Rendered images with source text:
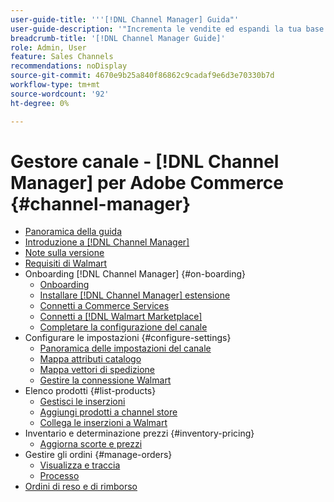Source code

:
 ```yaml
---
user-guide-title: '''[!DNL Channel Manager] Guida"'
user-guide-description: '"Incrementa le vendite ed espandi la tua base di clienti integrando Adobe Commerce o Magento Open Source con il tuo [!DNL Walmart Marketplace] Account centrale del venditore.'''
breadcrumb-title: '[!DNL Channel Manager Guide]'
role: Admin, User
feature: Sales Channels
recommendations: noDisplay
source-git-commit: 4670e9b25a840f86862c9cadaf9e6d3e70330b7d
workflow-type: tm+mt
source-wordcount: '92'
ht-degree: 0%

---
```



# Gestore canale - [!DNL Channel Manager] per Adobe Commerce {#channel-manager}

- [Panoramica della guida](guide-overview.md)
- [Introduzione a [!DNL Channel Manager]](overview.md)
- [Note sulla versione](release-notes.md)
- [Requisiti di Walmart](walmart-requirements.md)
- Onboarding [!DNL Channel Manager] {#on-boarding}
   - [Onboarding](onboard.md)
   - [Installare [!DNL Channel Manager] estensione](install.md)
   - [Connetti a Commerce Services](connect.md)
   - [Connetti a [!DNL Walmart Marketplace]](connect-marketplace.md)
   - [Completare la configurazione del canale](complete-sales-channel-store-setup.md)
- Configurare le impostazioni {#configure-settings}
   - [Panoramica delle impostazioni del canale](settings-overview.md)
   - [Mappa attributi catalogo](map-catalog-attributes.md)
   - [Mappa vettori di spedizione](map-shipping-carriers.md)
   - [Gestire la connessione Walmart](manage-wmt-connection.md)
- Elenco prodotti {#list-products}
   - [Gestisci le inserzioni](manage-listings.md)
   - [Aggiungi prodotti a channel store](add-products-to-channel-store.md)
   - [Collega le inserzioni a Walmart](connect-listings-to-marketplace.md)
- Inventario e determinazione prezzi {#inventory-pricing}
   - [Aggiorna scorte e prezzi](inventory-and-price-updates.md)
- Gestire gli ordini {#manage-orders}
   - [Visualizza e traccia](manage-orders.md)
   - [Processo](process-orders.md)
- [Ordini di reso e di rimborso](return-refund-orders.md)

What this task involves:
Copy exactly, and only, the lines from the line that contains "- Inventario e" through the end of the data above.

Written answer:
- Inventario e determinazione prezzi {#inventory-pricing}
   - [Aggiorna scorte e prezzi](inventory-and-price-updates.md)
- Gestire gli ordini {#manage-orders}
   - [Visualizza e traccia](manage-orders.md)
   - [Processo](process-orders.md)
- [Ordini di reso e di rimborso](return-refund-orders.md)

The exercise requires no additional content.